The term “or,” as used herein, is used in its inclusive sense (and not in its exclusive sense) so that when used to connect a list of elements, the term “or” means one, some, or all of the elements in the list. Conjunctive language such as the phrase “at least one of X, Y, and Z,” unless specifically stated otherwise, is understood to convey that an element may be either X, Y, Z; X and Y; X and Z; Y and Z; or X, Y, and Z (i.e., any combination of X, Y, and Z). Thus, such conjunctive language is not generally intended to imply that certain embodiments require at least one of X, at least one of Y, and at least one of Z to each be present, unless otherwise indicated.

References herein to the positions of elements (e.g., “top,” “bottom,” “above,” “below”) are merely used to describe the orientation of various elements in the FIGURES. It should be noted that the orientation of various elements may differ according to other exemplary embodiments, and that such variations are intended to be encompassed by the present disclosure.

It should be noted that the term “exemplary” as used herein to describe various embodiments is intended to indicate that such embodiments are possible examples, representations, and/or illustrations of possible embodiments (and such term is not intended to connote that such embodiments are necessarily extraordinary or superlative examples).

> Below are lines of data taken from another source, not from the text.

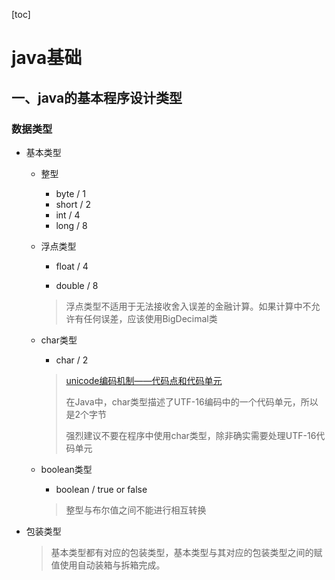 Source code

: [toc]

# java基础



## 一、java的基本程序设计类型

### 数据类型

- 基本类型

  - 整型

    - byte / 1
    - short / 2
    - int / 4
    - long / 8

  - 浮点类型

    - float / 4

    - double / 8

    > 浮点类型不适用于无法接收舍入误差的金融计算。如果计算中不允许有任何误差，应该使用BigDecimal类

  - char类型

    - char / 2
    
    > [unicode编码机制——代码点和代码单元](extension/unicode编码机制——代码点和代码单元.md)
    >
    > 在Java中，char类型描述了UTF-16编码中的一个代码单元，所以是2个字节
    >
    > 强烈建议不要在程序中使用char类型，除非确实需要处理UTF-16代码单元

  - boolean类型

    - boolean / true or false
    
    > 整型与布尔值之间不能进行相互转换
 
- 包装类型

  > 基本类型都有对应的包装类型，基本类型与其对应的包装类型之间的赋值使用自动装箱与拆箱完成。
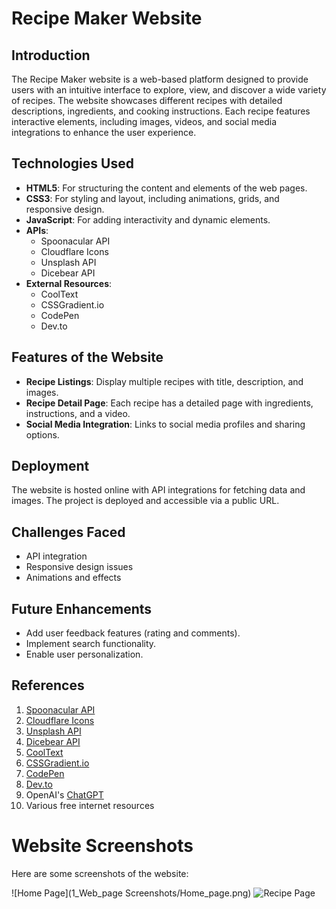 # Recipe Maker Website

## Introduction
The Recipe Maker website is a web-based platform designed to provide users with an intuitive interface to explore, view, and discover a wide variety of recipes. The website showcases different recipes with detailed descriptions, ingredients, and cooking instructions. Each recipe features interactive elements, including images, videos, and social media integrations to enhance the user experience.

## Technologies Used
- **HTML5**: For structuring the content and elements of the web pages.
- **CSS3**: For styling and layout, including animations, grids, and responsive design.
- **JavaScript**: For adding interactivity and dynamic elements.
- **APIs**:
  - Spoonacular API
  - Cloudflare Icons
  - Unsplash API
  - Dicebear API
- **External Resources**:
  - CoolText
  - CSSGradient.io
  - CodePen
  - Dev.to

## Features of the Website
- **Recipe Listings**: Display multiple recipes with title, description, and images.
- **Recipe Detail Page**: Each recipe has a detailed page with ingredients, instructions, and a video.
- **Social Media Integration**: Links to social media profiles and sharing options.

## Deployment
The website is hosted online with API integrations for fetching data and images. The project is deployed and accessible via a public URL.

## Challenges Faced
- API integration
- Responsive design issues
- Animations and effects

## Future Enhancements
- Add user feedback features (rating and comments).
- Implement search functionality.
- Enable user personalization.

## References
1. [Spoonacular API](https://spoonacular.com/)
2. [Cloudflare Icons](https://cdnjs.cloudflare.com/)
3. [Unsplash API](https://unsplash.com/)
4. [Dicebear API](https://www.dicebear.com/)
5. [CoolText](https://cooltext.com/)
6. [CSSGradient.io](https://cssgradient.io/)
7. [CodePen](https://codepen.io/)
8. [Dev.to](https://dev.to/)
9. OpenAI's [ChatGPT](https://chat.openai.com/)
10. Various free internet resources


# Website Screenshots

Here are some screenshots of the website:

![Home Page](1_Web_page Screenshots/Home_page.png)
![Recipe Page](screenshots/recipe-page.png)
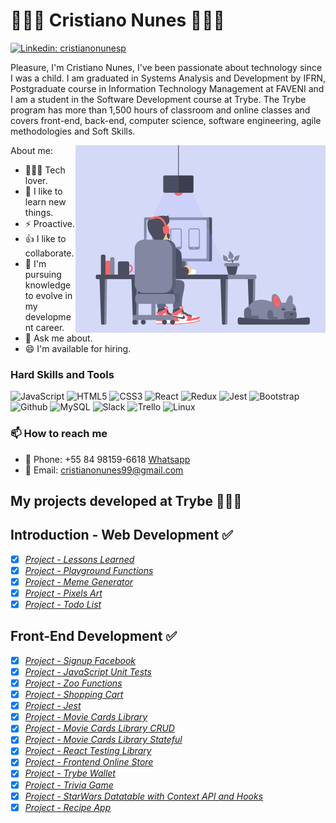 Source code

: # 👨🏽‍💻 Cristiano Nunes 👨🏽‍💻
[![Linkedin: cristianonunesp](https://img.shields.io/badge/-Cristiano%20Nunes-blue?style=flat-square&logo=Linkedin&logoColor=white&link=https://www.linkedin.com/in/cristianonunesp/)](https://www.linkedin.com/in/cristianonunesp/)

Pleasure, I'm Cristiano Nunes, I've been passionate about technology since I was a child. I am graduated in Systems Analysis and Development by IFRN, Postgraduate course in Information Technology Management at FAVENI and I am a student in the Software Development course at Trybe. The Trybe program has more than 1,500 hours of classroom and online classes and covers front-end, back-end, computer science, software engineering, agile methodologies and Soft Skills.

About me:
<img align="right" alt="GIF" src="dev2.gif" width="400px" />
- 👨🏽‍💻 Tech lover.
- :notebook: I like to learn new things.
- ⚡ Proactive.
- :+1: I like to collaborate.
- 💼 I'm pursuing knowledge to evolve in my development career.
- 💬 Ask me about.
- 😄 I'm available for hiring.



### Hard Skills and Tools

<p align="left"> 
  <img src="https://icongr.am/devicon/javascript-original.svg?size=35&color=currentColor" alt="JavaScript"/> 
  <img src="https://icongr.am/devicon/html5-original-wordmark.svg?size=40&color=currentColor" alt="HTML5"/> 
  <img src="https://icongr.am/devicon/css3-original-wordmark.svg?size=40&color=currentColor" alt="CSS3"/> 
  <img src="https://icongr.am/devicon/react-original-wordmark.svg?size=40&color=currentColor" alt="React"/>
  <img src="https://devicons.github.io/devicon/devicon.git/icons/redux/redux-original.svg" alt="Redux" width="40" height="40"/> 
  <img src="https://www.learnstorybook.com/intro-to-storybook/logo-jest.png" alt="Jest" width="40" height="40" />
  <img src="https://icongr.am/devicon/bootstrap-plain-wordmark.svg?size=40&color=currentColor" alt="Bootstrap"/>
  <img src="https://icongr.am/devicon/github-original-wordmark.svg?size=40&color=currentColor" alt="Github"/> 
  <img src="https://icongr.am/devicon/mysql-original-wordmark.svg?size=40&color=currentColor" alt="MySQL"/> 
  <img src="https://icongr.am/devicon/slack-original-wordmark.svg?size=40&color=currentColor" alt="Slack"/> 
  <img src="https://icongr.am/devicon/trello-plain-wordmark.svg?size=40&color=currentColor" alt="Trello"/> 
  <img src="https://icongr.am/devicon/linux-original.svg?size=40&color=currentColor" alt="Linux"/> 
</p>

### 📫 How to reach me

- :iphone:  Phone: +55 84 98159-6618 [Whatsapp](https://api.whatsapp.com/send?phone=5584981596618&text=Hi%20there!)
- 📧 Email: cristianonunes99@gmail.com

## My projects developed at Trybe 👨🏽‍💻
## Introduction - Web Development :white_check_mark:
- [x] *[Project - Lessons Learned](https://github.com/CristianoNunes/Project-Lessons-Learned)*
- [x] *[Project - Playground Functions](https://github.com/CristianoNunes/Project-Playground-Functions)*
- [x] *[Project - Meme Generator](https://github.com/CristianoNunes/Project-Meme-Generator)*
- [x] *[Project - Pixels Art](https://github.com/CristianoNunes/Project-Pixels-Art)*
- [x] *[Project - Todo List](https://github.com/CristianoNunes/Project-Todo-List)*

## Front-End Development :white_check_mark:
- [x] *[Project - Signup Facebook](https://github.com/CristianoNunes/Project-Signup-Facebook)*
- [x] *[Project - JavaScript Unit Tests](https://github.com/CristianoNunes/Project-JS-Unit-Tests)*
- [x] *[Project - Zoo Functions](https://github.com/CristianoNunes/Project-Zoo-Functions)*
- [x] *[Project - Shopping Cart](https://github.com/CristianoNunes/Project-Shopping-Cart)*
- [x] *[Project - Jest](https://github.com/CristianoNunes/Project-Jest)*
- [x] *[Project - Movie Cards Library](https://github.com/CristianoNunes/Project-Movie-Cards-Library)*
- [x] *[Project - Movie Cards Library CRUD](https://github.com/CristianoNunes/Project-Movie-Card-Library-Crud)*
- [x] *[Project - Movie Cards Library Stateful](https://github.com/CristianoNunes/Project-Movie-Card-Library-Stateful)*
- [x] *[Project - React Testing Library](https://github.com/CristianoNunes/Project-React-Testing-Library)*
- [x] *[Project - Frontend Online Store](https://gui-alucard.github.io/Block14-Project-Agile/)*
- [x] *[Project - Trybe Wallet](https://github.com/CristianoNunes/Project-Trybe-Wallet)*
- [x] *[Project - Trivia Game](https://github.com/CristianoNunes/Project-Trivia-React-Redux)*
- [x] *[Project - StarWars Datatable with Context API and Hooks](https://github.com/CristianoNunes/Project-StarWars-Datatable-Hooks)*
- [x] *[Project - Recipe App](https://github.com/CristianoNunes/Recipes-App)*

The terms “coupled,” “connected,” and the like as used herein mean the joining of two members directly or indirectly to one another. Such joining may be stationary (e.g., permanent) or moveable (e.g., removable or releasable). Such joining may be achieved with the two members or the two members and any additional intermediate members being integrally formed as a single unitary body with one another or with the two members or the two members and any additional intermediate members being attached to one another.

It is important to note that the construction and arrangement of the various exemplary embodiments are illustrative only. Although only a few embodiments have been described in detail in this disclosure, those skilled in the art who review this disclosure will readily appreciate that many modifications are possible (e.g., variations in sizes, dimensions, structures, shapes and proportions of the various elements, values of parameters, mounting arrangements, use of materials, colors, orientations, etc.) without materially departing from the novel teachings and advantages of the subject matter described herein. Other substitutions, modifications, changes and omissions may also be made in the design, operating conditions and arrangement of the various exemplary embodiments without departing from the scope of the present invention.

While this specification contains many specific implementation details, these should not be construed as limitations on the scope of any inventions or of what may be claimed, but rather as descriptions of features specific to particular implementations of particular inventions. Certain features described in this specification in the context of separate implementations can also be implemented in combination in a single implementation. Conversely, various features described in the context of a single implementation can also be implemented in multiple implementations separately or in any suitable sub-combination. Moreover, although features may be described above as acting in certain combinations and even initially claimed as such, one or more features from a claimed combination can in some cases be excised from the combination, and the claimed combination may be directed to a sub-combination or variation of a sub-combination.

Although the figures and description may illustrate a specific order of method steps, the order of such steps may differ from what is depicted and described, unless specified differently above. Also, two or more steps may be performed concurrently or with partial concurrence, unless specified differently above.

It is important to note that any element disclosed in one embodiment may be incorporated or utilized with any other embodiment disclosed herein. Although only one example of an element from one embodiment that can be incorporated or utilized in another embodiment has been described above, it should be appreciated that other elements of the various embodiments may be incorporated or utilized with any of the other embodiments disclosed herein.